INTRODUCTION
In this blog, we will explore the mushroom dataset and use a Naive Bayes classifier to predict the edibility of mushrooms.
Importing Necessary Packages:
import pandas as pd
import numpy as np
import matplotlib.pyplot as plt
import seaborn as sns
Reading the data:
mush=pd.read_csv('mushrooms.csv')
Exploratory Data Analysis(EDA):
mush.info()
mush.columns
mush.isna().sum()
Statistical Inference:
mush.describe().T
mush['class'].value_counts(normalize=True)
The mushroom dataset is fairly balanced in nature.
Here, we will build a Naive Bayes classifier to predict whether the mushroom is 'e' for edible or 'p' for poisonous.
Looking after the unique values in each columns of mushroom dataset:
for i in mush.columns:
print(i,mush[i].unique())
mush['stalk-root'].value_counts(normalize=True)
We can observe that the 'stalk-root' is a single column with '?' present in around 30% of its entries. Since 30% of the data represents a significant amount and cannot be removed from each column, the alternative is to remove the entire 'stalk-root' column.
Removing the stalk-root:
mush=mush.drop(columns=['stalk-root'])
mush.info()
The column-stalk root is removed.
Data Preparation:
#Input Features:
X=mush.iloc[:,1:]
print(X)
#Output:
Y=mush['class']
print(Y)
Since the inputs are categorical in nature, we need to convert them into numerical variables, as the Naive Bayes classifier deals with probability.
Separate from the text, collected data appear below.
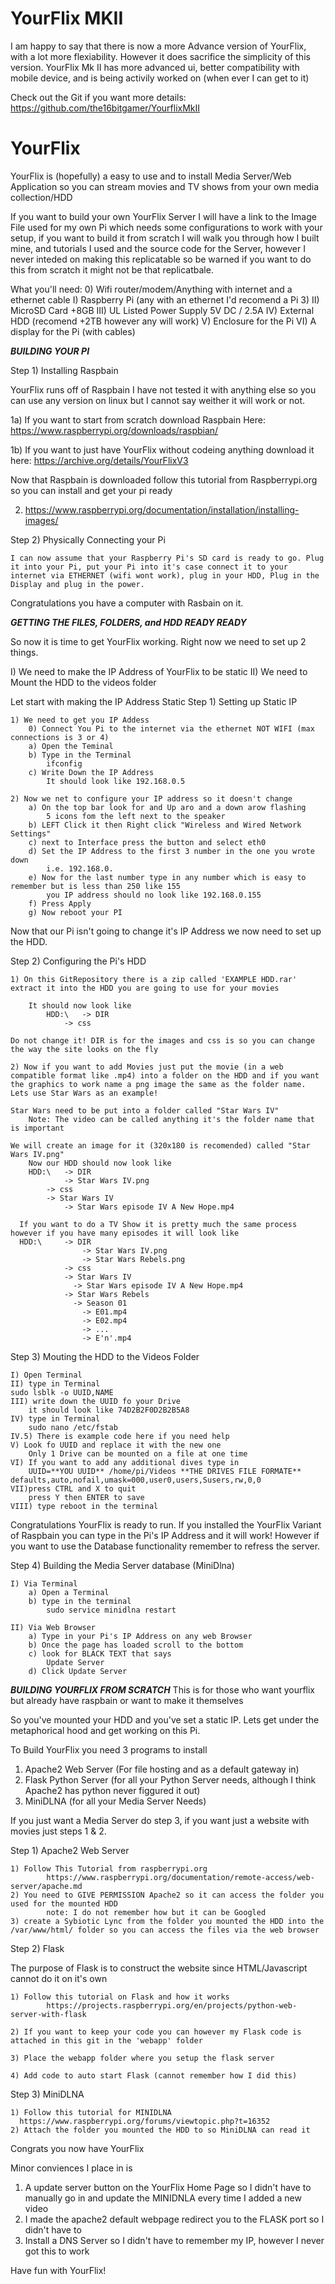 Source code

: # YourFlix MKII
I am happy to say that there is now a more Advance version of YourFlix, with a lot more flexiability. However it does sacrifice the simplicity of this version. YourFlix Mk II has more advanced ui, better compatibility with mobile device, and is being activily worked on (when ever I can get to it)

Check out the Git if you want more details: https://github.com/the16bitgamer/YourflixMkII

# YourFlix
YourFlix is (hopefully) a easy to use and to install Media Server/Web Application so you can stream movies and TV shows from your own media collection/HDD

If you want to build your own YourFlix Server I will have a link to the Image File used for my own Pi which needs some configurations to work with your setup, if you want to build it from scratch I will walk you through how I built mine, and tutorials I used and the source code for the Server, however I never inteded on making this replicatable so be warned if you want to do this from scratch it might not be that replicatbale.

What you'll need:
  0) Wifi router/modem/Anything with internet and a ethernet cable
  I) Raspberry Pi (any with an ethernet I'd recomend a Pi 3)
  II) MicroSD Card +8GB
  III) UL Listed Power Supply 5V DC / 2.5A
  IV) External HDD (recomend +2TB however any will work)
  V) Enclosure for the Pi
  VI) A display for the Pi (with cables)


***BUILDING YOUR PI***

Step 1) Installing Raspbain

YourFlix runs off of Raspbain I have not tested it with anything else so you can use any version on linux but I cannot say weither it will work or not.

1a) If you want to start from scratch download Raspbain Here: https://www.raspberrypi.org/downloads/raspbian/

1b) If you want to just have YourFlix without codeing anything download it here: https://archive.org/details/YourFlixV3
  
Now that Raspbain is downloaded follow this tutorial from Raspberrypi.org so you can install and get your pi ready

2) https://www.raspberrypi.org/documentation/installation/installing-images/

Step 2) Physically Connecting your Pi

	I can now assume that your Raspberry Pi's SD card is ready to go. Plug it into your Pi, put your Pi into it's case connect it to your internet via ETHERNET (wifi wont work), plug in your HDD, Plug in the Display and plug in the power.
 
Congratulations you have a computer with Rasbain on it.

***GETTING THE FILES, FOLDERS, and HDD READY READY***

So now it is time to get YourFlix working. Right now we need to set up 2 things.

I) We need to make the IP Address of YourFlix to be static
II) We need to Mount the HDD to the videos folder

Let start with making the IP Address Static
Step 1) Setting up Static IP

	1) We need to get you IP Addess
		0) Connect You Pi to the internet via the ethernet NOT WIFI (max connections is 3 or 4) 
		a) Open the Teminal
		b) Type in the Terminal
			ifconfig
		c) Write Down the IP Address
			It should look like 192.168.0.5

	2) Now we net to configure your IP address so it doesn't change
		a) On the top bar look for and Up aro and a down arow flashing
			5 icons fom the left next to the speaker
		b) LEFT Click it then Right click "Wireless and Wired Network Settings"
		c) next to Interface press the button and select eth0
		d) Set the IP Address to the first 3 number in the one you wrote down
			i.e. 192.168.0.
		e) Now for the last number type in any number which is easy to remember but is less than 250 like 155
			you IP address should no look like 192.168.0.155
		f) Press Apply
		g) Now reboot your PI

Now that our Pi isn't going to change it's IP Address we now need to set up the HDD.

Step 2) Configuring the Pi's HDD
	
	1) On this GitRepository there is a zip called 'EXAMPLE HDD.rar' extract it into the HDD you are going to use for your movies
		
		It should now look like
			HDD:\ 	-> DIR
				-> css
	
	Do not change it! DIR is for the images and css is so you can change the way the site looks on the fly
	
	2) Now if you want to add Movies just put the movie (in a web compatible format like .mp4) into a folder on the HDD and if you want the graphics to work name a png image the same as the folder name. Lets use Star Wars as an example!
      
	Star Wars need to be put into a folder called "Star Wars IV"
		Note: The video can be called anything it's the folder name that is important
        
	We will create an image for it (320x180 is recomended) called "Star Wars IV.png"
      	Now our HDD should now look like
		HDD:\ 	-> DIR
				-> Star Wars IV.png
			-> css
			-> Star Wars IV
				-> Star Wars episode IV A New Hope.mp4
                  
      If you want to do a TV Show it is pretty much the same process however if you have many episodes it will look like
      HDD:\ 	-> DIR
                    -> Star Wars IV.png
                    -> Star Wars Rebels.png
                -> css
                -> Star Wars IV
                  -> Star Wars episode IV A New Hope.mp4
                -> Star Wars Rebels
                  -> Season 01
                    -> E01.mp4
                    -> E02.mp4
                    -> ...
                    -> E'n'.mp4

Step 3) Mouting the HDD to the Videos Folder
	
	I) Open Terminal
	II) type in Terminal
	sudo lsblk -o UUID,NAME
	III) write down the UUID fo your Drive
		it should look like 74D2B2F0D2B2B5A8
	IV) type in Terminal
		sudo nano /etc/fstab
	IV.5) There is example code here if you need help
	V) Look fo UUID and replace it with the new one
		Only 1 Drive can be mounted on a file at one time
	VI) If you want to add any additional dives type in
		UUID=**YOU UUID** /home/pi/Videos **THE DRIVES FILE FORMATE** defaults,auto,nofail,umask=000,user0,users,Susers,rw,0,0
	VII)press CTRL and X to quit
		press Y then ENTER to save
	VIII) type reboot in the terminal

Congratulations YourFlix is ready to run. If you installed the YourFlix Variant of Raspbain you can type in the Pi's IP Address and it will work! However if you want to use the Database functionality remember to refress the server.

Step 4) Building the Media Server database (MiniDlna)

	I) Via Terminal
		a) Open a Terminal
		b) type in the terminal
			sudo service minidlna restart

	II) Via Web Browser
		a) Type in your Pi's IP Address on any web Browser
		b) Once the page has loaded scroll to the bottom
		c) look for BLACK TEXT that says
			Update Server
		d) Click Update Server

***BUILDING YOURFLIX FROM SCRATCH***
This is for those who want yourflix but already have raspbain or want to make it themselves

So you've mounted your HDD and you've set a static IP. Lets get under the metaphorical hood and get working on this Pi.

To Build YourFlix you need 3 programs to install

1) Apache2 Web Server (For file hosting and as a default gateway in)
2) Flask Python Server (for all your Python Server needs, although I think Apache2 has python never figgured it out)
3) MiniDLNA (for all your Media Server Needs)

If you just want a Media Server do step 3, if you want just a website with movies just steps 1 & 2.

Step 1) Apache2 Web Server

	1) Follow This Tutorial from raspberrypi.org
    		https://www.raspberrypi.org/documentation/remote-access/web-server/apache.md
  	2) You need to GIVE PERMISSION Apache2 so it can access the folder you used for the mounted HDD
    		note: I do not remember how but it can be Googled
  	3) create a Sybiotic Lync from the folder you mounted the HDD into the /var/www/html/ folder so you can access the files via the web browser
  
Step 2) Flask

The purpose of Flask is to construct the website since HTML/Javascript cannot do it on it's own

	1) Follow this tutorial on Flask and how it works
    		https://projects.raspberrypi.org/en/projects/python-web-server-with-flask
  	
	2) If you want to keep your code you can however my Flask code is attached in this git in the 'webapp' folder
  	
	3) Place the webapp folder where you setup the flask server
  	
	4) Add code to auto start Flask (cannot remember how I did this)
  
Step 3) MiniDLNA

    1) Follow this tutorial for MINIDLNA
      https://www.raspberrypi.org/forums/viewtopic.php?t=16352
    2) Attach the folder you mounted the HDD to so MiniDLNA can read it
    
Congrats you now have YourFlix

Minor conviences I place in is
1) A update server button on the YourFlix Home Page so I didn't have to manually go in and update the MINIDNLA every time I added a new video
2) I made the apache2 default webpage redirect you to the FLASK port so I didn't have to
3) Install a DNS Server so I didn't have to remember my IP, however I never got this to work

Have fun with YourFlix!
We can achieve this conversion using 'get_dummies/Label Encoding.
X=pd.get_dummies(X)
The 'get_dummies' function operates by taking a DataFrame, series, or list and transforming each distinct element into a column header, subsequently assigning a value of 1 if there's a match and 0 if there isn't.
print(X)
Splitting the data into training and testing:
from sklearn.model_selection import train_test_split
x_train,x_test,y_train,y_test=train_test_split(X,Y,test_size=0.3,random_state=1)
print(x_train.shape)
print(x_test.shape)
print(y_train.shape)
print(y_test.shape)
(5686, 112)
(2438, 112)
(5686,)
(2438,)
Training the model:
from sklearn.naive_bayes import GaussianNB
NB_classifier=GaussianNB()
NB_classifier.fit(x_train,y_train)
Predicting the output:
y_pred=NB_classifier.predict(x_test)
Model Evaluation:
from sklearn.metrics import classification_report,accuracy_score,confusion_matrix
print(classification_report(y_test,y_pred))
print(confusion_matrix(y_test,y_pred))
[[1216 20]
[ 2 1200]]
print(accuracy_score(y_test,y_pred))
0.9909762100082035
Conclusion:
This concludes our notebook. We used a Naive Bayes classifier from the scratch, trained it on our dataset, and observed an impressive accuracy of 99% during testing.